## Classification
The task of classification is to predict the probability of a specific datapoint is within all the different classes it could be.

In this task we will use Iris dataset to predict the type of flower. 

In [1]:
from __future__ import absolute_import, division, print_function, unicode_literals

import pandas as pd #pandas is a data analytic tool, useful to easy manipulate data

import tensorflow as tf

## Dataset
There are 3 different species of Iris flowers in the dataset.


*   Setosa
*   Versicolor
*   Virginica

The information about each flower is as follows:

*  sepal length
*  sepal width
*  petal length
*  petal width




In [3]:
CSV_COLUMN_NAMES=['SepalLength','SepalWidth','PetalLength','PetalWidth','Species']
SPECIES=['Setosa','Versicolor','Virginica']

In [7]:
train_ds_url = "http://storage.googleapis.com/download.tensorflow.org/data/iris_training.csv"
test_ds_url = "http://storage.googleapis.com/download.tensorflow.org/data/iris_test.csv"
train_path= tf.keras.utils.get_file("iris_training.csv",train_ds_url)
test_path= tf.keras.utils.get_file("iris_test.csv",test_ds_url)
train=pd.read_csv(train_path, names=CSV_COLUMN_NAMES, header=0)
test=pd.read_csv(test_path, names=CSV_COLUMN_NAMES, header=0)
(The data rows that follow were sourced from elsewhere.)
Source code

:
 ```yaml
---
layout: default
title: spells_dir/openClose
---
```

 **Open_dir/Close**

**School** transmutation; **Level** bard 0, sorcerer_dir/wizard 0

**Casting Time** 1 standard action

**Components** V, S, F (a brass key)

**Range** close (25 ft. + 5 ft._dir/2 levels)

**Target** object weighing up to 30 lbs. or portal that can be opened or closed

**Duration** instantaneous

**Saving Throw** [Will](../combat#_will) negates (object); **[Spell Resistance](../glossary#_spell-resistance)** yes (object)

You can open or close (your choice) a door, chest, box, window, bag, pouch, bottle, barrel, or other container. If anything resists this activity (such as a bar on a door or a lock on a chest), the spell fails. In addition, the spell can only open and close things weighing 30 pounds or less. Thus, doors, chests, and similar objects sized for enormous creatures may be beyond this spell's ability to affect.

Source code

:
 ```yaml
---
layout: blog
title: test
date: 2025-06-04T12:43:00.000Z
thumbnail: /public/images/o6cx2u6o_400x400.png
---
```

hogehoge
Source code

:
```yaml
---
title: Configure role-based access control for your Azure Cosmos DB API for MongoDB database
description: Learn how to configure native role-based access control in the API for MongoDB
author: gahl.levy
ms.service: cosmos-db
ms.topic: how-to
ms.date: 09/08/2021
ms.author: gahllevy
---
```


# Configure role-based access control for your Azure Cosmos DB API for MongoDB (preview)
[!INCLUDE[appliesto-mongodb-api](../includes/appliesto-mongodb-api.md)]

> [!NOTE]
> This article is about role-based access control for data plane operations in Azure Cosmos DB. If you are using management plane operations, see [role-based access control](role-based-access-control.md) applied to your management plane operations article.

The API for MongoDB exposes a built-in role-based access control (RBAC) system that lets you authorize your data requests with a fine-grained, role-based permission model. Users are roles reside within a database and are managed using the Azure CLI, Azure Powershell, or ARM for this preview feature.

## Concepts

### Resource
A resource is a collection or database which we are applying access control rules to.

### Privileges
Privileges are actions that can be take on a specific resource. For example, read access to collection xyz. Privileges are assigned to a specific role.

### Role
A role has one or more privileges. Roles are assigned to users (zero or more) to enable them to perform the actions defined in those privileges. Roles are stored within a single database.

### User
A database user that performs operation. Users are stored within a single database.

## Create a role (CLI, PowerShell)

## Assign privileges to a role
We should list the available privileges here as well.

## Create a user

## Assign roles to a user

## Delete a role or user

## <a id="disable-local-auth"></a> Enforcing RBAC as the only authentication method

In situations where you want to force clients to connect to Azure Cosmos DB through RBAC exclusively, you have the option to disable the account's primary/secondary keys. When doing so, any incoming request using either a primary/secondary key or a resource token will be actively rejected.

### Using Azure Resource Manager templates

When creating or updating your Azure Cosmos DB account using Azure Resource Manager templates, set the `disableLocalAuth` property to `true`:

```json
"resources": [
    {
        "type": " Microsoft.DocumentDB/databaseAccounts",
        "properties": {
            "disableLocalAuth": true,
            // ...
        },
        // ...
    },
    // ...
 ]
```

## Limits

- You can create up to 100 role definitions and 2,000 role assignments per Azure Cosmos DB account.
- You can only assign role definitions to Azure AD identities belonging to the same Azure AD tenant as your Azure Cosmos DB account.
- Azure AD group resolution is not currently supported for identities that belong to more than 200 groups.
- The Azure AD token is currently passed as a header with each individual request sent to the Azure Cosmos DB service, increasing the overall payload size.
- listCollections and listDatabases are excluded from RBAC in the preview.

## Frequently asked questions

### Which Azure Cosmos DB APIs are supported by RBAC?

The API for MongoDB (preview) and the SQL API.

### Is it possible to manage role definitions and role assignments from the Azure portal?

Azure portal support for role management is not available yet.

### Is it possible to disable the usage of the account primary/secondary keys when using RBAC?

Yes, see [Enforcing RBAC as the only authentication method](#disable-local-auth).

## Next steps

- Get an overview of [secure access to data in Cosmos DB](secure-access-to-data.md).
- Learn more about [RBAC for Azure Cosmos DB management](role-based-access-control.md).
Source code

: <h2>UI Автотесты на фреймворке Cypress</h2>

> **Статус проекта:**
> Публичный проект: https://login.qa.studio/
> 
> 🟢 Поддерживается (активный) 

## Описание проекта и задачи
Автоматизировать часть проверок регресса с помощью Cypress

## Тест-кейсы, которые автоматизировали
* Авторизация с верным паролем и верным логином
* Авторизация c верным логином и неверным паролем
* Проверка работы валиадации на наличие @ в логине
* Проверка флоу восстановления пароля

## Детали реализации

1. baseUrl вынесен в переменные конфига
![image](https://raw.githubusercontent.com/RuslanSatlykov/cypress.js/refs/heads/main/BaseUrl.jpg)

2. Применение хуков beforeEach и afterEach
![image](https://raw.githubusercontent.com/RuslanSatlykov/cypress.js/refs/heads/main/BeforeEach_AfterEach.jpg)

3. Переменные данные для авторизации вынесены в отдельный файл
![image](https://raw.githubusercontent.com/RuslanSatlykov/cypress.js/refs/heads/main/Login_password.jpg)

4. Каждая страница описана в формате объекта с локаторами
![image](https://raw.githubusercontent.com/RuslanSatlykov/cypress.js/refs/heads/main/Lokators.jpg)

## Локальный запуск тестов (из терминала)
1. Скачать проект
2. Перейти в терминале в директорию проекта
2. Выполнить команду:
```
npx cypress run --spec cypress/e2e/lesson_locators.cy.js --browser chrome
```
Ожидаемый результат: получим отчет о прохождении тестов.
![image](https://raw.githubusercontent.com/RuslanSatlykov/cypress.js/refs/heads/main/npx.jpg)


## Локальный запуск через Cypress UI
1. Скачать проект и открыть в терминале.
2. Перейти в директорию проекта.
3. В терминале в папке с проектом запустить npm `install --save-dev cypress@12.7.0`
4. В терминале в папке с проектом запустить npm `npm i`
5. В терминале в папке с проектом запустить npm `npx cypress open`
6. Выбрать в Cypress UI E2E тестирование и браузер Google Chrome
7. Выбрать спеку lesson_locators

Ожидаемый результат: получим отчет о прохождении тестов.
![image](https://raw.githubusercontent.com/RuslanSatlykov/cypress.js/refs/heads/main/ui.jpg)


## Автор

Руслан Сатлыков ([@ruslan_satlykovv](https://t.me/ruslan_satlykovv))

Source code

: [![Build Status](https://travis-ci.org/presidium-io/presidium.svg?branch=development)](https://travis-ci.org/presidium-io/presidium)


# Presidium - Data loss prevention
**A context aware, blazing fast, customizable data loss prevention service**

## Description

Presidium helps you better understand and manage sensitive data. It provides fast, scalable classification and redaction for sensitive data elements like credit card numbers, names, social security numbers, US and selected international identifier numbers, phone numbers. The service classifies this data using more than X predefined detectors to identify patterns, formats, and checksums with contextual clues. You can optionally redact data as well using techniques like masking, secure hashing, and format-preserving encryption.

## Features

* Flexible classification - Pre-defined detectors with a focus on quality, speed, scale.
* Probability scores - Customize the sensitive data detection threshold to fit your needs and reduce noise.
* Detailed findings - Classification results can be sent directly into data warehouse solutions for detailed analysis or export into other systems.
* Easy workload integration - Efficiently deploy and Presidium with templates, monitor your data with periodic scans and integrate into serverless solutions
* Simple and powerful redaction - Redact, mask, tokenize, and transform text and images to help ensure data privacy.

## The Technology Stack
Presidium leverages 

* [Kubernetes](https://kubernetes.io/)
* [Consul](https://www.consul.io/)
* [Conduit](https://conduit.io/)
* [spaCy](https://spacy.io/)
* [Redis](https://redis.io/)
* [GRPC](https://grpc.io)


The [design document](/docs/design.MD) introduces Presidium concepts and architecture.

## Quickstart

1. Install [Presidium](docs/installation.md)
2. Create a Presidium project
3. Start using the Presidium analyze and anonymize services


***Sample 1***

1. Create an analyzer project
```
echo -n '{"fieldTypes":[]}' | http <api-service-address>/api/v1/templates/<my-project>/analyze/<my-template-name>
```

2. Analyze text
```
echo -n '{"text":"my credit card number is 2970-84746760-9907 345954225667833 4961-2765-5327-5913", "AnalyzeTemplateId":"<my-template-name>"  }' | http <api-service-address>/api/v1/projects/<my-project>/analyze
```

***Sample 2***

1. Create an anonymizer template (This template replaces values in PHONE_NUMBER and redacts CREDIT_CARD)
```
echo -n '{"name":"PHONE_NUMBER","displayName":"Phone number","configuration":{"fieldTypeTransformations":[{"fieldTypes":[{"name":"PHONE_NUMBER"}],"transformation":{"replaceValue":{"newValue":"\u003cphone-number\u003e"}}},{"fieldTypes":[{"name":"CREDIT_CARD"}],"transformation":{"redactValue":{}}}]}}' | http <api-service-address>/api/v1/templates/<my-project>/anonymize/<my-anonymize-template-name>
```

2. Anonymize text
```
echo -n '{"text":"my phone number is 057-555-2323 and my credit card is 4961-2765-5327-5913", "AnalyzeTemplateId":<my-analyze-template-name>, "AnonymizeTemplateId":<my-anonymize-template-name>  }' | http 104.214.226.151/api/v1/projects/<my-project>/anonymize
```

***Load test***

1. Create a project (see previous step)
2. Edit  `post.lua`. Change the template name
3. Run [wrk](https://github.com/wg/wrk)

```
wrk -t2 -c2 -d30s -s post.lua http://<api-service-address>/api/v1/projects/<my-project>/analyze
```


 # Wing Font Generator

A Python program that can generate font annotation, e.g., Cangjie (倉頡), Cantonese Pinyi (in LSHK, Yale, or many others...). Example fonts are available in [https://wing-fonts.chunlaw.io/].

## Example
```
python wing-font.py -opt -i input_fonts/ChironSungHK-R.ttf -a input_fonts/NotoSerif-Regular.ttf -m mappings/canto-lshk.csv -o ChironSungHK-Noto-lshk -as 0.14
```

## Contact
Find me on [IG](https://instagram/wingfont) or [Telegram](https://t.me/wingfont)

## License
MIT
Downloading data from http://storage.googleapis.com/download.tensorflow.org/data/iris_training.csv
Downloading data from http://storage.googleapis.com/download.tensorflow.org/data/iris_test.csv


In [8]:
train.head()

Unnamed: 0,SepalLength,SepalWidth,PetalLength,PetalWidth,Species
0,6.4,2.8,5.6,2.2,2
1,5.0,2.3,3.3,1.0,1
2,4.9,2.5,4.5,1.7,2
3,4.9,3.1,1.5,0.1,0
4,5.7,3.8,1.7,0.3,0


In [9]:
# Get the labels
train_y= train.pop('Species')
test_y= test.pop('Species')

## Input function

In [10]:
# a function to create the dataset in a form that meets the requirments
def input_function(features, labels, training=True, batch_size=256): 
  ds=tf.data.Dataset.from_tensor_slices((dict(features), labels))
  if training:
    ds=ds.shuffle(1000).repeat() #randomize order of data
  return ds.batch(batch_size)

## Feature columns

In [11]:
feature_cols=[]
for key in train.keys(): # train.keys: return the column names
  feature_cols.append(tf.feature_column.numeric_column(key=key))
print(feature_cols)

[NumericColumn(key='SepalLength', shape=(1,), default_value=None, dtype=tf.float32, normalizer_fn=None), NumericColumn(key='SepalWidth', shape=(1,), default_value=None, dtype=tf.float32, normalizer_fn=None), NumericColumn(key='PetalLength', shape=(1,), default_value=None, dtype=tf.float32, normalizer_fn=None), NumericColumn(key='PetalWidth', shape=(1,), default_value=None, dtype=tf.float32, normalizer_fn=None)]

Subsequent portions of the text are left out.